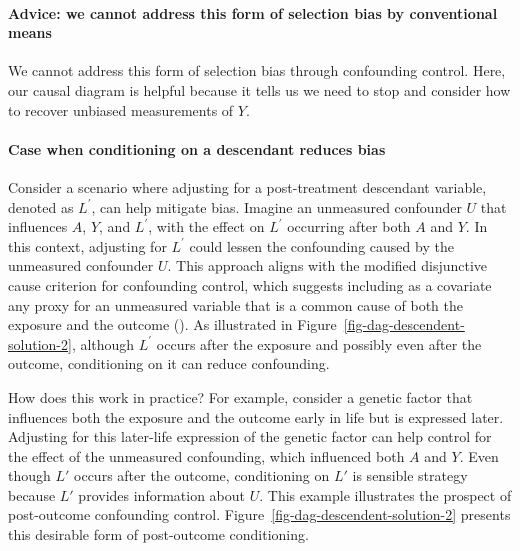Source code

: \documentclass[
  singlecolumn,
  9pt]{article}
\let\oldparagraph\paragraph
\renewcommand{\paragraph}[1]{\oldparagraph{#1}\mbox{}}
\begin{document}
\paragraph{Advice: we cannot address this form of selection bias by
conventional
means}\label{advice-we-cannot-address-this-form-of-selection-bias-by-conventional-means}

We cannot address this form of selection bias through confounding
control. Here, our causal diagram is helpful because it tells us we need
to stop and consider how to recover unbiased measurements of \(Y\).

\paragraph{Case when conditioning on a descendant reduces
bias}\label{case-when-conditioning-on-a-descendant-reduces-bias}

Consider a scenario where adjusting for a post-treatment descendant
variable, denoted as \(L^\prime\), can help mitigate bias. Imagine an
unmeasured confounder \(U\) that influences \(A\), \(Y\), and
\(L^\prime\), with the effect on \(L^\prime\) occurring after both \(A\)
and \(Y\). In this context, adjusting for \(L^\prime\) could lessen the
confounding caused by the unmeasured confounder \(U\). This approach
aligns with the modified disjunctive cause criterion for confounding
control, which suggests including as a covariate any proxy for an
unmeasured variable that is a common cause of both the exposure and the
outcome (). As
illustrated in Figure~\ref{fig-dag-descendent-solution-2}, although
\(L^\prime\) occurs after the exposure and possibly even after the
outcome, conditioning on it can reduce confounding.

How does this work in practice? For example, consider a genetic factor
that influences both the exposure and the outcome early in life but is
expressed later. Adjusting for this later-life expression of the genetic
factor can help control for the effect of the unmeasured confounding,
which influenced both \(A\) and \(Y\). Even though \(L'\) occurs after
the outcome, conditioning on \(L'\) is sensible strategy because \(L'\)
provides information about \(U\). This example illustrates the prospect
of post-outcome confounding control.
Figure~\ref{fig-dag-descendent-solution-2} presents this desirable form
of post-outcome conditioning.
\end{document}
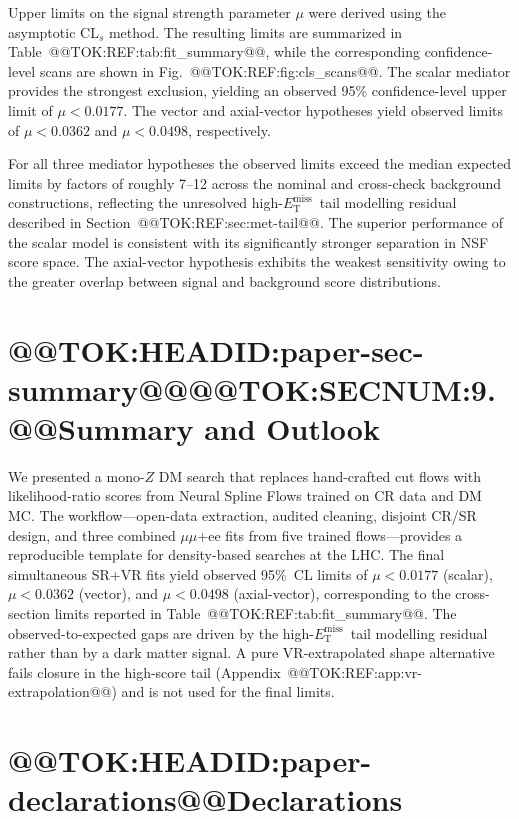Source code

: \documentclass[11pt]{article}
\newcommand{\MET}{\ensuremath{E_{\mathrm{T}}^{\mathrm{miss}}}}
\begin{document}
Upper limits on the signal strength parameter $\mu$ were derived using the
asymptotic $\mathrm{CL}_{s}$ method. The resulting limits are summarized in
Table~@@TOK:REF:tab:fit_summary@@, while the corresponding confidence-level scans
are shown in Fig.~@@TOK:REF:fig:cls_scans@@. The scalar mediator provides the
strongest exclusion, yielding an observed 95\% confidence-level upper limit
of $\mu < 0.0177$. The vector and axial-vector hypotheses yield observed
limits of $\mu < 0.0362$ and $\mu < 0.0498$, respectively.

For all three mediator hypotheses the observed limits exceed the median
expected limits by factors of roughly 7--12 across the nominal and cross-check
background constructions, reflecting the unresolved high-\MET\ tail
modelling residual described in Section~@@TOK:REF:sec:met-tail@@. The superior
performance of the scalar model is consistent with its significantly
stronger separation in NSF score space. The axial-vector hypothesis
exhibits the weakest sensitivity owing to the greater overlap between
signal and background score distributions.

\section{@@TOK:HEADID:paper-sec-summary@@@@TOK:SECNUM:9. @@Summary and Outlook}

We presented a mono-$Z$ DM search that replaces hand-crafted cut flows with
likelihood-ratio scores from Neural Spline Flows trained on CR data and DM MC.
The workflow---open-data extraction, audited cleaning, disjoint CR/SR design, and
three combined $\mu\mu$+ee fits from five trained flows---provides a reproducible
template for density-based searches at the LHC. The final simultaneous SR+VR
fits yield observed 95\%~CL limits of $\mu<0.0177$ (scalar),
$\mu<0.0362$ (vector), and $\mu<0.0498$
(axial-vector), corresponding to the cross-section limits reported in
Table~@@TOK:REF:tab:fit_summary@@. The observed-to-expected gaps are driven by the
high-\MET\ tail modelling residual rather than by a dark matter signal.
A pure VR-extrapolated shape alternative fails closure in the high-score
tail (Appendix~@@TOK:REF:app:vr-extrapolation@@) and is not used for the final limits.


\section*{@@TOK:HEADID:paper-declarations@@Declarations}
\end{document}
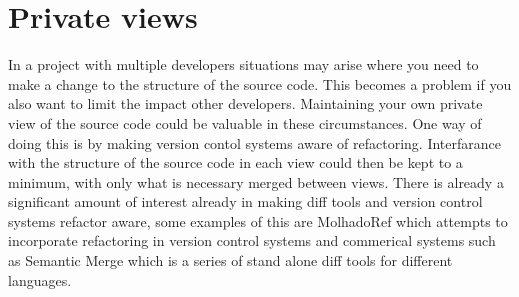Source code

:
\chapter{Private views}

In a project with multiple developers situations may arise where you need to make a change to the structure of the source code. This becomes a problem if you also want to limit the impact other developers.  Maintaining your own private view of the source code could be valuable in these circumstances. One way of doing this is by making version contol systems aware of refactoring.  Interfarance with the structure of the source code in each view could then be kept to a minimum, with only what is necessary merged between views. There is already a significant amount of interest already in making diff tools and version control systems refactor aware, some examples of this are MolhadoRef \cite{DannyDig} \cite{Dig2008} which attempts to incorporate refactoring in version control systems and commerical systems such as Semantic Merge which is a series of stand alone diff tools for different languages. 

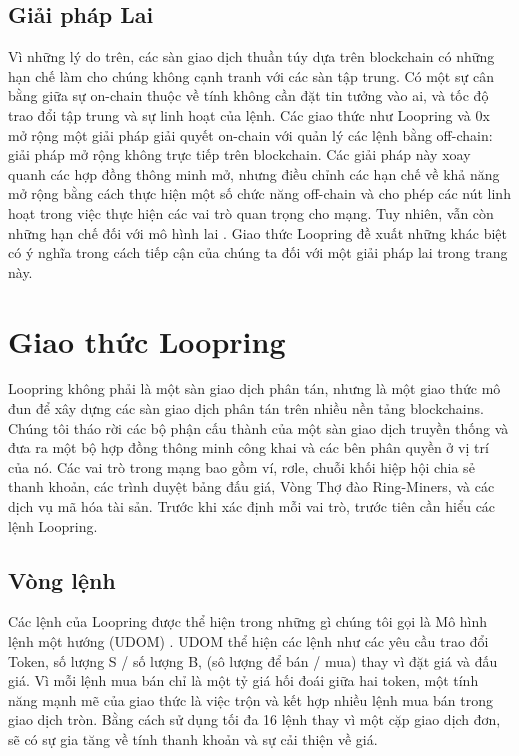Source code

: \documentclass[12pt,a4paper]{article}
\begin{document}
\begin{multicols}{2}
\subsection{Giải pháp Lai}
Vì những lý do trên, các sàn giao dịch thuần túy dựa trên blockchain có những hạn chế làm cho chúng không cạnh tranh với các sàn tập trung. Có một sự cân bằng giữa sự on-chain thuộc về tính không cần đặt tin tưởng vào ai, và tốc độ trao đổi tập trung và sự linh hoạt của lệnh. Các giao thức như Loopring và 0x \cite{warren20170x} mở rộng một giải pháp giải quyết on-chain với quản lý các lệnh bằng off-chain: giải pháp mở rộng không trực tiếp trên blockchain. Các giải pháp này xoay quanh các hợp đồng thông minh mở, nhưng điều chỉnh các hạn chế về khả năng mở rộng bằng cách thực hiện một số chức năng off-chain và cho phép các nút linh hoạt trong việc thực hiện các vai trò quan trọng cho mạng. Tuy nhiên, vẫn còn những hạn chế đối với mô hình lai \cite{unenumerated2006}. Giao thức Loopring đề xuất những khác biệt có ý nghĩa trong cách tiếp cận của chúng ta đối với một giải pháp lai trong trang này.

\section{Giao thức Loopring \label{sec:loopring_protocol}}
Loopring không phải là một sàn giao dịch phân tán, nhưng là một giao thức mô đun để xây dựng các sàn giao dịch phân tán trên nhiều nền tảng blockchains. Chúng tôi tháo rời các bộ phận cấu thành của một sàn giao dịch truyền thống và đưa ra một bộ hợp đồng thông minh công khai và các bên phân quyền ở vị trí của nó. Các vai trò trong mạng bao gồm ví, rơle, chuỗi khối hiệp hội chia sẻ thanh khoản, các trình duyệt bảng đấu giá, Vòng Thợ đào Ring-Miners, và các dịch vụ mã hóa tài sản. Trước khi xác định mỗi vai trò, trước tiên cần hiểu các lệnh Loopring.

\subsection{Vòng lệnh\label{sec:order_ring}}
Các lệnh của Loopring được thể hiện trong những gì chúng tôi gọi là Mô hình lệnh một hướng (UDOM) \cite{mcmillan2014inside}. UDOM thể hiện các lệnh như các yêu cầu trao đổi Token, số lượng S / số lượng B, (sô lượng để bán / mua) thay vì đặt giá và đấu giá. Vì mỗi lệnh mua bán chỉ là một tỷ giá hối đoái giữa hai token, một tính năng mạnh mẽ của giao thức là việc trộn và kết hợp nhiều lệnh mua bán trong giao dịch tròn. Bằng cách sử dụng tối đa 16 lệnh thay vì một cặp giao dịch đơn, sẽ có sự gia tăng về tính thanh khoản và sự cải thiện về giá.


\end{multicols}
\end{document}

--------

→ PROBLEM STATEMENT
Based on the records above, count the lines in which "because" occurs and provide only the number.

→ ANSWER SECTION
2